こう見えてカインは動物が大好きである。流石にアリスのように生き物全てなんでも好き! という訳ではないが、毛のある生き物は全般大好きだ。毛が無くても哺乳類が好きだ。爬虫類も好きだ。

 カインはドンを抱き上げると、スベスベ鱗のお腹に頬ずりしながらうっとりしていた。ドンもドンでくすぐったそうにしながらも両手でカインの髪をぐしゃぐしゃとかき混ぜている。

「カイン、ドンちゃん好きすぎじゃないか?」

 口調とは裏腹にドンを異様に可愛がるカインにドン引きしていたのはルイスだ。今のカインはまるで拾ってきた子猫や子犬を、捨ててきなさい! と怒りながらも真っ先に情が移ってしまった母親のようである。

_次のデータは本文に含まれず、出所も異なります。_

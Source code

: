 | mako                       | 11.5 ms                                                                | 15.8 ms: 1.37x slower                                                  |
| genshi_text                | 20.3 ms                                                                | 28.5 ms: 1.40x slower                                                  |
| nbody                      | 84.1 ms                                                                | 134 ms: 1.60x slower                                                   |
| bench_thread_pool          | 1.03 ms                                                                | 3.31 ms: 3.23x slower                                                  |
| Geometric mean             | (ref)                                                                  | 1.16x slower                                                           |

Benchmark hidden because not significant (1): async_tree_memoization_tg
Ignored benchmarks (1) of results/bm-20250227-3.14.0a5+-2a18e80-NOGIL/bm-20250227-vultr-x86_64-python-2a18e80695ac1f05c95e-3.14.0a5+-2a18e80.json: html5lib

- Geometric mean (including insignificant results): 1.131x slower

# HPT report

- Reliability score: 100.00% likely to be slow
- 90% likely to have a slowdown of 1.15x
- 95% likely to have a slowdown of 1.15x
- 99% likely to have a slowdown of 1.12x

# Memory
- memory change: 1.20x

「え? そうでもないだろ? で、どうすんの? 一応学園には報告して……小屋建てなきゃな。アラン、ドラゴンってどんぐらいデカくなんの? ついでに何食べるの?」

「既に飼う気満々じゃないですか。ドラゴンの体長は大体5から6メートルぐらいでしょうか? 食べ物は何でも食べますよ。肉も魚も野菜も果物も」

「なるほど。とりあえずデカくなるまではここに置いとくだろ?」

「うん、そうだね。ていうか、討伐しろとか言われない?」

「大丈夫、そんな事させないから。でも躾はしないとだな。頭がいいって言ってたけど、どんぐらいの知能があるんだろうな? さっきのキリの言葉は完全に理解してたっぽいけど」 

 う~ん、と考え込むカインに周りは意外そうな視線を向けてくる。

「カイン様、躾はお任せください。ブラッシングをしていて思ったのですが、ドンはお嬢様よりも躾やすそうです」

「そっか! じゃあ心配ないか。ドンちゃん良かったな~。立派なドラゴンになるんだぞ~。そのうち飛ぶ練習もしような~」

「キィウ」

 尻尾をパタパタ振るドンを見てカインは頭をぐりぐり撫でると、ようやくドンを手放した。

寝床を探して彷徨ったドンは、やはりノアの膝によじ登りそこで丸くなる。

「ノア様いいですね……そんなに懐かれてて……」

「あなた、どれだけドンちゃんが好きなのよ」

 ため息交じりにそんな事を言うミアにキャロラインは笑いを堪えた。

「とりあえす、ドンちゃんの報告はルイスとカインに任せて、日中どうしようか? 僕達が授業の間、キリ面倒見ててくれる?」

「それは構いませんが、食事の時間などはどうします?」

「それだよね。ちょっと面倒見てくれそうな人探すしかないか」

 声を掛けられそうなのはスミス、ザカリーあたりだろうか? 

「私が明日探してくるよ!」

「あれ? アリス、明日休校?」

「うん。選択授業なんだけど、イザベラさんに意地悪されてどこにも入れてもらえなかったの。だから明日はお休みなんだ~!」

 ちょうどいい! とばかりに喜んだアリスだったが、他の皆は同情の眼差しでアリスを見て来る。

 しかし、アリスにとっては本当にちょうどいいのだ。この間にザカリーと約束した釣り用の餌を取りに行って、スミスの所に苗を植えに行くのだ。

「ドンちゃんに学校案内しないと。兄さま、キリ連れてってもいい?」

「構わないよ。キリ、アリスとドンお願いね」

「はい」

 世話が焼けるのが一人増えた。内心そんな事を考えながらドンに何を躾ければいいのかを考える。

「アリスちゃん明日休みか~。教室に遊びにおいでよ、ドン連れて」

「それ、あなたドンちゃんに会いたいだけでしょ?」

「まぁ、そうとも言う」

 本当は部屋に連れ帰りたいぐらいだが、動物大好きなカインの部屋には既に犬と猫とウサギと鳥が居る。ちなみにライト家は皆が皆どうぶつが好きなので、さながらちょっとした牧場のようになっているのは誰にも秘密だ。だからこそ、父にドンの事を言っても処分しろ、と言われないのは既に分かっている。ただ、引き取ってこいと言われないかが心配である。

「じゃあ、遅くに呼び出して悪かったね、皆。アラン、もう少しドンについての詳しい生態調べておいてくれる?」

「ええ、もちろんです。あ、カイン、その服についたドンちゃんの毛、もらってもいいですか? 色々研究したいので」

「ああ。構わないけど、変な事すんなよ? 絶対、約束だからな!」

「大丈夫ですってば!」

 カインの服についたドンの毛を集めるアランにカインは眉を吊り上げたが、アランはそんな事はお構いなしに粘着テープでドンの毛を根こそぎ持って、真っ先に部屋に戻ってしまった。

 それに続いて皆も挨拶をして出て行ったのだが、最後の最後まで名残惜しそうな顔をしていたミアとカインの顔がそっくりだったのは、ここだけの話だ。